Sometimes people will call a spread a “fruit preserve.” While that might mean the fruit chunks are larger and more noticeable, that’s not always the case. You might also see marmalades that look suspiciously like jams. The distinction there is that marmalades are typically sourced from citrus fruits like oranges or lemons.

Things get a little trickier in the UK, where “jelly” can refer either to a fruit spread or to the gelatin concoction Jell-O. The country also has pretty strict standards for applying the jam label: Jams need to be a minimum of 60 percent sugar in order to earn that title. The rule was created in the 1920s so the spreads would have a longer shelf life. (Sugar, in this instance, acts as a preservative.) Reducing the amount of sugar, which has been discussed among people wishing to keep all of their teeth, might result in a longer boil process and some loss of flavor.

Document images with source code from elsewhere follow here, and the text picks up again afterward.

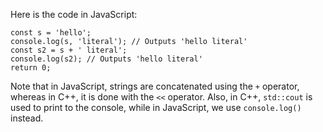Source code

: Here is the code in JavaScript:
```
const s = 'hello';
console.log(s, 'literal'); // Outputs 'hello literal'
const s2 = s + ' literal';
console.log(s2); // Outputs 'hello literal'
return 0;
```
Note that in JavaScript, strings are concatenated using the `+` operator, whereas in C++, it is done with the `<<` operator. Also, in C++, `std::cout` is used to print to the console, while in JavaScript, we use `console.log()` instead.
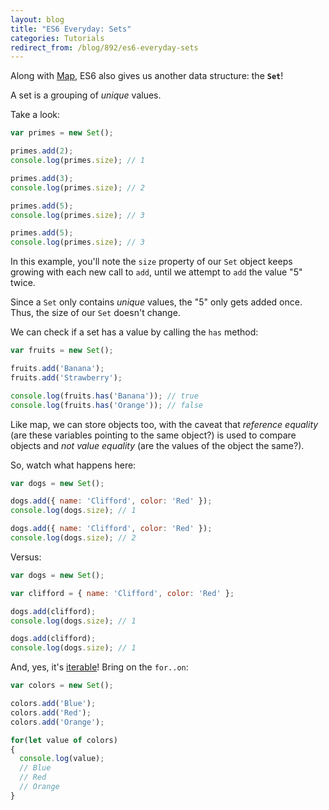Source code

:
 ```yaml
---
layout: blog
title: "ES6 Everyday: Sets"
categories: Tutorials
redirect_from: /blog/892/es6-everyday-sets
---
```


Along with [Map](http://www.loganfranken.com/blog/888/es6-everyday-maps/), ES6 also gives us another data structure: the **`Set`**!

A set is a grouping of _unique_ values.

Take a look:

```javascript
var primes = new Set();

primes.add(2);
console.log(primes.size); // 1

primes.add(3);
console.log(primes.size); // 2

primes.add(5);
console.log(primes.size); // 3

primes.add(5);
console.log(primes.size); // 3
```

In this example, you'll note the `size` property of our `Set` object keeps growing with each new call to `add`, until we attempt to `add` the value "5" twice.

Since a `Set` only contains _unique_ values, the "5" only gets added once. Thus, the size of our `Set` doesn't change.

We can check if a set has a value by calling the `has` method:

```javascript
var fruits = new Set();

fruits.add('Banana');
fruits.add('Strawberry');

console.log(fruits.has('Banana')); // true
console.log(fruits.has('Orange')); // false
```

Like map, we can store objects too, with the caveat that _reference equality_ (are these variables pointing to the same object?) is used to compare objects and _not_ _value equality_ (are the values of the object the same?).

So, watch what happens here:

```javascript
var dogs = new Set();

dogs.add({ name: 'Clifford', color: 'Red' });
console.log(dogs.size); // 1

dogs.add({ name: 'Clifford', color: 'Red' });
console.log(dogs.size); // 2
```

Versus:

```javascript
var dogs = new Set();

var clifford = { name: 'Clifford', color: 'Red' };

dogs.add(clifford);
console.log(dogs.size); // 1

dogs.add(clifford);
console.log(dogs.size); // 1
```

And, yes, it's [iterable](http://www.loganfranken.com/blog/884/es6-everyday-for-of-loops-and-the-iterable-protocol/)! Bring on the `for..on`:

```javascript
var colors = new Set();

colors.add('Blue');
colors.add('Red');
colors.add('Orange');

for(let value of colors)
{
  console.log(value);
  // Blue
  // Red
  // Orange
}
```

And what of fruit butters and conserves? Fruit butters are made using fruit pulp for thick spreads, but don’t actually contain any butter. Conserves add nuts or raisins for added texture. These rogue spreads aren’t as common as jelly or jam.

We hope this clears up any jam vs. jelly confusion and that you find yourself better-informed to deal with the next naked piece of toast you encounter.